This article was published on May 12, 2014 and may be out of date. To maintain our historical record, The Cascade does not update or remove outdated articles.

By Katherine Gibson (The Cascade) – Email

Print Edition: May 7, 2014

The new RCMP firing range will find its home across the street from the Trades and Technology Centre. (Image: UFV flickr)
The new RCMP firing range will find its home across the street from the Trades and Technology Centre. (Image: UFV flickr)

Students will no longer have to study to the sound of gunshots at UFV’s CEP campus when construction starts on a new indoor firing range in fall of 2015. 

Currently, the RCMP uses an outdoor firing range across from the new Agricultural Centre of Excellence, a training facility UFV agreed to preserve when it bought the property in 2006. 

Although UFV has worked hard to moderate the effect of the firing range on campus, soundproofing windows and negotiating a ceasefire during exam periods, executive director of facilities and campus development Craig Toews notes that the firing range is not conducive to academic life.
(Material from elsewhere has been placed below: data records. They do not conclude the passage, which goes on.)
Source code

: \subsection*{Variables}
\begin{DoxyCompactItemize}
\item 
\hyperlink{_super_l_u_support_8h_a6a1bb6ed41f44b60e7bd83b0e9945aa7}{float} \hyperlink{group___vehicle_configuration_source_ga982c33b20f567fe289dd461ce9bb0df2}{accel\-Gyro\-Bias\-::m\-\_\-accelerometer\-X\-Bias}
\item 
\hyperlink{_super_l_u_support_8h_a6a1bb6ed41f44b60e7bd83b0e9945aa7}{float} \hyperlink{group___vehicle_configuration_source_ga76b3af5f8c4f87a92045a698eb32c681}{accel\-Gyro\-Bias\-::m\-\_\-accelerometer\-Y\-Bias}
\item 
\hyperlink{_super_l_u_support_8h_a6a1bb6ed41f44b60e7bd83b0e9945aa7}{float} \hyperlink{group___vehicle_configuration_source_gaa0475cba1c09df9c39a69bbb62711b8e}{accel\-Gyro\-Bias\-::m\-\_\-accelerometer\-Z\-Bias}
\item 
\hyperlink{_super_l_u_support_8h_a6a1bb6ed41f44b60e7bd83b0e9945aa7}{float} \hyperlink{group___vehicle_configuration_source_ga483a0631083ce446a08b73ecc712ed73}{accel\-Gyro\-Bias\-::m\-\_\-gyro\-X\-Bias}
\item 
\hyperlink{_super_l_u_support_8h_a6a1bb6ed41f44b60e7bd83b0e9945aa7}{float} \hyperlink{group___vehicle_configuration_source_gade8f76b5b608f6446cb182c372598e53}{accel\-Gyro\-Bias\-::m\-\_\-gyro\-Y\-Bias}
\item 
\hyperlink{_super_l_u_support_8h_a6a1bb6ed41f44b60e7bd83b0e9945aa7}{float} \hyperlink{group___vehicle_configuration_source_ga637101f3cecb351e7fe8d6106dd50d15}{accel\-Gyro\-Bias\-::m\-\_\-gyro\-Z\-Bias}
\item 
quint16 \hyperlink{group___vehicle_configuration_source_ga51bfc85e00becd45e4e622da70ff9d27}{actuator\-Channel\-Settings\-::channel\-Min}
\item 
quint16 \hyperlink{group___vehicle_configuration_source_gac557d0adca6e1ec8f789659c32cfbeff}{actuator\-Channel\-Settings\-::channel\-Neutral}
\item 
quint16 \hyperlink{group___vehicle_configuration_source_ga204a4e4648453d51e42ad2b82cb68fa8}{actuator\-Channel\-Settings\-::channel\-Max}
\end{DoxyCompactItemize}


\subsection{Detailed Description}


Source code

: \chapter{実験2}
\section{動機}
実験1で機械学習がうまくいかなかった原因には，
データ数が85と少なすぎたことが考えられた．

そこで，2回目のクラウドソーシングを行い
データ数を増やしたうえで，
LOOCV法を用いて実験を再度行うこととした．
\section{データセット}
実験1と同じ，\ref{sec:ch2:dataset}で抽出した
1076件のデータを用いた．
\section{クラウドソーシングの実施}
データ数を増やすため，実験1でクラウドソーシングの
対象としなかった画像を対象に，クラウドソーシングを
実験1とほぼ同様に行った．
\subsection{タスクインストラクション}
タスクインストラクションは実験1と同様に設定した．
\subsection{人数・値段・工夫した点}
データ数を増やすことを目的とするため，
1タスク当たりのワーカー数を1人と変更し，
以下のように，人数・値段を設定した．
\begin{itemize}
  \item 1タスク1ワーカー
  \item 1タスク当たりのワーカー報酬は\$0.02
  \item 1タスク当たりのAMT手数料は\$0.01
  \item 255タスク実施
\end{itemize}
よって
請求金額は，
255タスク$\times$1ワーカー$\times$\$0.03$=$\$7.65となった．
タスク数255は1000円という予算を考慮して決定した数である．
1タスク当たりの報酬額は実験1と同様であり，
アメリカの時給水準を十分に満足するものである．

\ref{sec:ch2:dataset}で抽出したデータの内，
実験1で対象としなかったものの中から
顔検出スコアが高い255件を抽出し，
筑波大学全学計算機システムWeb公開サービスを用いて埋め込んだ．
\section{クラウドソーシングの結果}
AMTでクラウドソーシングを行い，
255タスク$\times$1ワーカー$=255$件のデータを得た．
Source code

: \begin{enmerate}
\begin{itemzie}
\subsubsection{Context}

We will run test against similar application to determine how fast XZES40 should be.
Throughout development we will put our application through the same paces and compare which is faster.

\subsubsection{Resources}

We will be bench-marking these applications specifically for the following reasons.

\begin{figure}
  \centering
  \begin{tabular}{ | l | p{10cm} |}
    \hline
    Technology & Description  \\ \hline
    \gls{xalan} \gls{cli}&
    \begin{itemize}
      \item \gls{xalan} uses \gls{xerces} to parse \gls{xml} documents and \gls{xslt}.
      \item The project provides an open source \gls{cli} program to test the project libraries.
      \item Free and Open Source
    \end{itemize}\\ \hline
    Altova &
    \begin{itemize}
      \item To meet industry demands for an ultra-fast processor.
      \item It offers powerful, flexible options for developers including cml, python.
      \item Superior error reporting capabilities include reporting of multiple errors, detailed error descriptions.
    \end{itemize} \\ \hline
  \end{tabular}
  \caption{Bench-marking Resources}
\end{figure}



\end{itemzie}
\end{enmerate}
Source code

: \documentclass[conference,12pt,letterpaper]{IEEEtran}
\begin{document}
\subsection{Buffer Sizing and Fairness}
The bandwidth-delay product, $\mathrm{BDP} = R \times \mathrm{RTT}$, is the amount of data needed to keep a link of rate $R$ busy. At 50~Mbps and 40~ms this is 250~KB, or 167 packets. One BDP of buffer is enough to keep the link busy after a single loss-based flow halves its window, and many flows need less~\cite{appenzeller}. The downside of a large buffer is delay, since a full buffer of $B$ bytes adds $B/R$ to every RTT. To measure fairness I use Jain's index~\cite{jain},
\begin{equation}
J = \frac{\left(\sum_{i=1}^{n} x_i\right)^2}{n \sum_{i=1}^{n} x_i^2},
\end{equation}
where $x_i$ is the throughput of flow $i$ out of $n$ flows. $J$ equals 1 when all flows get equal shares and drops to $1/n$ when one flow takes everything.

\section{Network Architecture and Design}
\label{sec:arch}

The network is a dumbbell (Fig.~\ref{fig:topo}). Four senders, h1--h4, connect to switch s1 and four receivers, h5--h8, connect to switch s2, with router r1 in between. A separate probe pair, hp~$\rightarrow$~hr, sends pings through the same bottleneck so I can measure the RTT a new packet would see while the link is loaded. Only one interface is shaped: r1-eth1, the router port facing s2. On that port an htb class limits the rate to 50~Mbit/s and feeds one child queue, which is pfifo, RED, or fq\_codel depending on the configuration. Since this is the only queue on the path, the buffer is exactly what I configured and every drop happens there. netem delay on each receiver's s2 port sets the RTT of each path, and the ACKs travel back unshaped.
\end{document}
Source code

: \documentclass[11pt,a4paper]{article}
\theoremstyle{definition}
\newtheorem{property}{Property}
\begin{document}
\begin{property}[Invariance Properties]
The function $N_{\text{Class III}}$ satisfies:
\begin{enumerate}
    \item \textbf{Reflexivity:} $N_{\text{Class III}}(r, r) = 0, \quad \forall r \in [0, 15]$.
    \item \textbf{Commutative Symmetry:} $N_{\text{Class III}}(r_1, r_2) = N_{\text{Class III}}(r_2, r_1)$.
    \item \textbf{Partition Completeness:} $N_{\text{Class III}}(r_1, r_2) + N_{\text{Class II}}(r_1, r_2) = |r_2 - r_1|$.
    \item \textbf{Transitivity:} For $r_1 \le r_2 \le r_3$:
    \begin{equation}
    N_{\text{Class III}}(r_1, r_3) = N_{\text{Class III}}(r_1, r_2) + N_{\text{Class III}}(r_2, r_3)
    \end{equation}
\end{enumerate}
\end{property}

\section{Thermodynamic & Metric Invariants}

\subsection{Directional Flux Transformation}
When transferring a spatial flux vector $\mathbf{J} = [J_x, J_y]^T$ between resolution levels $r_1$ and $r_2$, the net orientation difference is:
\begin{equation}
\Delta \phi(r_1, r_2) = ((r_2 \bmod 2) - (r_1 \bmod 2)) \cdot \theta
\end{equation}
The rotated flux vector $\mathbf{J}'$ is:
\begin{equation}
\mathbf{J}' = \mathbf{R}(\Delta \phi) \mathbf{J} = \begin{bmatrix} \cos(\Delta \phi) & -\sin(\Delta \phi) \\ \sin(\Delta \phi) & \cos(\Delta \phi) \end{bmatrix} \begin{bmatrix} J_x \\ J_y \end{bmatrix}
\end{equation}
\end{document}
UFV has been lobbying for years to have an indoor firing range built, which Toews emphasizes is a group effort supported by all parties involved. 

“[UFV] has been lobbying for the common cause,” Toews says. “The [RCMP] commander, the commissioner, our local MPs — they’re all onboard with trying to get an indoor firing range because [an outdoor range] isn’t consistent with … a university campus.” 

Toews has spent years collecting complaints from students, faculty, and the public to convince Ottawa of the importance of funding a new indoor firing range. Combining these complaints with additional factors, such as the presence of animals now on campus in the agricultural building, project lobbyists were finally able to persuade the federal government and a few months ago the project was funded. 

When construction begins in 2015, the firing range will be moved across from UFV’s Trades and Technology Centre. While the range will still be on campus, Toews says that the move will not affect the students’ quality of learning in these buildings.

“The firing range doesn’t pose as much of a problem with the Trades and Technology Centre because a lot of the trades students are working in fairly noisy environments [already],” he notes. “Part of their safety equipment is earplugs.” 

The Chilliwack Economic Partners Corporation (CEPCO) will also be taking the lead in developing this project, working with local groups and labor forces to ensure that building will be done in a timely and effective manner. Noting that Ottawa was initially hesitant to give a local group control over the project, Toews believes that CEPCO’s management role will ultimately allow government funds to be used in the best way possible. 

“The fact that CEPCO is taking the lead on the project is a really positive piece of [the puzzle] because they work in the private world and can deliver the project much quicker and much more economically than, say, Government Canada’s Public Works,” Toews concludes. “From [UFV’s] perspective, we’re excited that they’re leading it … because we know that local players will be delivering. They know all the dynamics here and all the contractors and sub-trades to leverage [this project] locally.”